__ASSIGNMENT__: Within this listing, how many lines carry the string "depende"? State the number only.

__GIVEN DATA__:
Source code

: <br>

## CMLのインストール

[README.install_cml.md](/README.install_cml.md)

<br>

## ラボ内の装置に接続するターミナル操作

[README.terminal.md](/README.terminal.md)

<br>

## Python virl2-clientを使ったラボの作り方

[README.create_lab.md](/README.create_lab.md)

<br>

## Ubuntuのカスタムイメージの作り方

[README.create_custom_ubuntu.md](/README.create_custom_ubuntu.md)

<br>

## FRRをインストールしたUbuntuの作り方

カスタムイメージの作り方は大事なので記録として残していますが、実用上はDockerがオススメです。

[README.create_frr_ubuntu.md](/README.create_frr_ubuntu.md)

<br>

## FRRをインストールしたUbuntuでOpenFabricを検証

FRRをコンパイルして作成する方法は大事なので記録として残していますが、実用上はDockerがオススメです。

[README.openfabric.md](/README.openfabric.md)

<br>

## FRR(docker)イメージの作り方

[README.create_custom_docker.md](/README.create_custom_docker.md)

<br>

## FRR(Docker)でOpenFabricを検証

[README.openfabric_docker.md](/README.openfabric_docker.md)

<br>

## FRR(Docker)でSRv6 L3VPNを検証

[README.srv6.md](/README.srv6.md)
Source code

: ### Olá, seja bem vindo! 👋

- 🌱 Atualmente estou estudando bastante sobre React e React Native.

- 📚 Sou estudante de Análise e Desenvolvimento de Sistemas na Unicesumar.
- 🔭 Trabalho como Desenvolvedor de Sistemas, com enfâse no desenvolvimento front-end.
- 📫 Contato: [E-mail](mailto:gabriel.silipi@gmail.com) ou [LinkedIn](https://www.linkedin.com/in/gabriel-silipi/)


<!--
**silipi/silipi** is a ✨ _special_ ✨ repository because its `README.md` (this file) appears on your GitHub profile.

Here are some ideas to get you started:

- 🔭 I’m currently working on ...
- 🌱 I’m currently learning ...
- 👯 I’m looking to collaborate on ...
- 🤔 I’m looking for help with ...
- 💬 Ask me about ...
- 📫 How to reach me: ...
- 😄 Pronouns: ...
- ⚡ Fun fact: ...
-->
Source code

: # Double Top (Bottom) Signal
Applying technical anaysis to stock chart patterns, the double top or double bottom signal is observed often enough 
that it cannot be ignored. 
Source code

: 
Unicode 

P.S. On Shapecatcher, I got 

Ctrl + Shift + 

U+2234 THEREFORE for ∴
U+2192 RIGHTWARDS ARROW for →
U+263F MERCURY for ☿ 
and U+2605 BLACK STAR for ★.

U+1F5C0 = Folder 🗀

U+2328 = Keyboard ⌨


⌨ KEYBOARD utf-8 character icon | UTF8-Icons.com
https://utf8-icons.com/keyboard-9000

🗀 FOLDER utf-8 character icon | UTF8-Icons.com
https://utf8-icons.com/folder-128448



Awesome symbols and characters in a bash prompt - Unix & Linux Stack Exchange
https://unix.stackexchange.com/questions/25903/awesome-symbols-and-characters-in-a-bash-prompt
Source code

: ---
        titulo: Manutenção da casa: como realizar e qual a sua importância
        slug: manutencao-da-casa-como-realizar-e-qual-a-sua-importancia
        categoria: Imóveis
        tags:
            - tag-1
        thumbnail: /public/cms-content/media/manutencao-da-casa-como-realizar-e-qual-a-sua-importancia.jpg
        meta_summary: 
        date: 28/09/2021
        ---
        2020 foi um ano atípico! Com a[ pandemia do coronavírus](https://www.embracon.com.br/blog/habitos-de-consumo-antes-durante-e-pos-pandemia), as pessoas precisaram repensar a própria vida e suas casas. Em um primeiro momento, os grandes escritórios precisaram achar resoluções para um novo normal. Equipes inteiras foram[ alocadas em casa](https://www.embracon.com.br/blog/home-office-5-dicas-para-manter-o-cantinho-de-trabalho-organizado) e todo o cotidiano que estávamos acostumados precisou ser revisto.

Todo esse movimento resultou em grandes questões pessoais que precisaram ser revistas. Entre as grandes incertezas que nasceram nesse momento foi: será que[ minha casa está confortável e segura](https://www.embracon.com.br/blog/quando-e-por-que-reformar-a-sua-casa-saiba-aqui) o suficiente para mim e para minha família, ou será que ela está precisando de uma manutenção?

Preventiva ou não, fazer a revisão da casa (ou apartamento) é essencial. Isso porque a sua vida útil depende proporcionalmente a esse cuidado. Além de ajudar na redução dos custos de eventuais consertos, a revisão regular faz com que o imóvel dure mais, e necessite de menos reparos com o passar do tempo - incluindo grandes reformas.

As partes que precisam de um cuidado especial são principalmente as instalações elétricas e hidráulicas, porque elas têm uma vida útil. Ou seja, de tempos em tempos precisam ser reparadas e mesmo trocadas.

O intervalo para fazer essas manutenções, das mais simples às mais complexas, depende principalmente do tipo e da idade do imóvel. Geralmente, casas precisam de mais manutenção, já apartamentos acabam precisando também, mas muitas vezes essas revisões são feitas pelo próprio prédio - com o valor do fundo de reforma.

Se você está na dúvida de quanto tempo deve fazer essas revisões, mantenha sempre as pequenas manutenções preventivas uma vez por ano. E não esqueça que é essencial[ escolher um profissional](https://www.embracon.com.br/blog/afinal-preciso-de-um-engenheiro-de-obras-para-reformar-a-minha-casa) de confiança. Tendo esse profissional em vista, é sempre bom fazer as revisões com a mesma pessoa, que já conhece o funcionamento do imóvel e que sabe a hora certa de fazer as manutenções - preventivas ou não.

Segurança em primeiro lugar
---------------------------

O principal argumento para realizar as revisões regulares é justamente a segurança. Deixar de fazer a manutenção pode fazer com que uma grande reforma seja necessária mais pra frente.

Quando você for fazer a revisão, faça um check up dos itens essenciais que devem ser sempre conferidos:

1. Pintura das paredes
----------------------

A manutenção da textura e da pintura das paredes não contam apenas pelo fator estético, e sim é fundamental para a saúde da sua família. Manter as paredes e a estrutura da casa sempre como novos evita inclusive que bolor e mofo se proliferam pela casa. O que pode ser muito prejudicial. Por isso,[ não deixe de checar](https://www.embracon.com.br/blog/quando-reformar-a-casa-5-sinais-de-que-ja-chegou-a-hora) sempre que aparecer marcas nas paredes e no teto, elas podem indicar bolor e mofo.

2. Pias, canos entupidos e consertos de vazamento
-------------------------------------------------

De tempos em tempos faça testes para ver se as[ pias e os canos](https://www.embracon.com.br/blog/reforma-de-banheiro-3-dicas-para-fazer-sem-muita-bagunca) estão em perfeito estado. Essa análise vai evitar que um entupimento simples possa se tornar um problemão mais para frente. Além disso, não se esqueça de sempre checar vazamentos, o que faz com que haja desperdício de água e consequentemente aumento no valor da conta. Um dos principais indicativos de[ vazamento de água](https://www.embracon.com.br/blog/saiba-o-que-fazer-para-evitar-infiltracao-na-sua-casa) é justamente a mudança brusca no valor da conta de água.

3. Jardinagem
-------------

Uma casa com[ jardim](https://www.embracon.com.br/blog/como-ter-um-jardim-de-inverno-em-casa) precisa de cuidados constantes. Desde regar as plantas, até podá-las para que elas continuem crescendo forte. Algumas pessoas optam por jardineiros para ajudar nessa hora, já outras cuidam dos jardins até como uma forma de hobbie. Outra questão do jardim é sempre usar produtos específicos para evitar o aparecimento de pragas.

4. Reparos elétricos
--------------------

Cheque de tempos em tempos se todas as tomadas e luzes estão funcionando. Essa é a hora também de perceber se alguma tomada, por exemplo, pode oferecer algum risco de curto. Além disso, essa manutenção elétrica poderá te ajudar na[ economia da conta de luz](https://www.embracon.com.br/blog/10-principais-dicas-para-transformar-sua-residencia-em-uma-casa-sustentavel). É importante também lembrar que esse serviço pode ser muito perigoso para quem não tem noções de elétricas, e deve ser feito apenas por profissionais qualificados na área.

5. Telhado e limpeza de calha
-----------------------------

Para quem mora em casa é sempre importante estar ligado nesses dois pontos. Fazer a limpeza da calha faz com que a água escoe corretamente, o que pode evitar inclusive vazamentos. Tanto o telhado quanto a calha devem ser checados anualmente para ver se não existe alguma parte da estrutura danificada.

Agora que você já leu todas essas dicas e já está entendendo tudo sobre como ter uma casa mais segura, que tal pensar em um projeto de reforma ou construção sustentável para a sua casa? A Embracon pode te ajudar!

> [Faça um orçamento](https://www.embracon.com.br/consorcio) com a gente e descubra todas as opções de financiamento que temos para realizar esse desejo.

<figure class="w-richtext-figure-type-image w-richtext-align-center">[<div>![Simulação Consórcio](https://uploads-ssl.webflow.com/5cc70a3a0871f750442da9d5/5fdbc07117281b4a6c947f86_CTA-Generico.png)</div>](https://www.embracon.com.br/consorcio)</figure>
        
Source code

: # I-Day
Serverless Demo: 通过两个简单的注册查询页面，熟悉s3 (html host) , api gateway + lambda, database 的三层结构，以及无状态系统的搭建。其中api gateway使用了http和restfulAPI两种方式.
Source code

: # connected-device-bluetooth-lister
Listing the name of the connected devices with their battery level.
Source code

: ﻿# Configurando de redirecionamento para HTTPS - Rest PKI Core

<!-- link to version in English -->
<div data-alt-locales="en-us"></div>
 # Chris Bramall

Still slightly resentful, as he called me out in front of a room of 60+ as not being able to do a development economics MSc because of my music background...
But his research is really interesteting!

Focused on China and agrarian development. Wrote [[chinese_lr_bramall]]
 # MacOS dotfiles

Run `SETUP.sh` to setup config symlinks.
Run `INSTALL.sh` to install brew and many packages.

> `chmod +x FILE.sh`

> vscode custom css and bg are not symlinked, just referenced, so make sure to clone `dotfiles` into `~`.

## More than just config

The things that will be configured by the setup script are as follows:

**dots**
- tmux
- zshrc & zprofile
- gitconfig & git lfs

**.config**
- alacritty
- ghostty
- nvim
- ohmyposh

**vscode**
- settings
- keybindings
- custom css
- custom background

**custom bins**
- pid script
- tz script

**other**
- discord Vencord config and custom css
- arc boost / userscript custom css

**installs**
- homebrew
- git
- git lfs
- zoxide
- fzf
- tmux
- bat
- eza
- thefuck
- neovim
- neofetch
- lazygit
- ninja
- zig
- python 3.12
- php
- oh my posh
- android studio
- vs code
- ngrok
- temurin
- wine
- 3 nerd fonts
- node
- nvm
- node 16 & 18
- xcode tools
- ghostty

__OUTPUT OF THE EXERCISE__: 2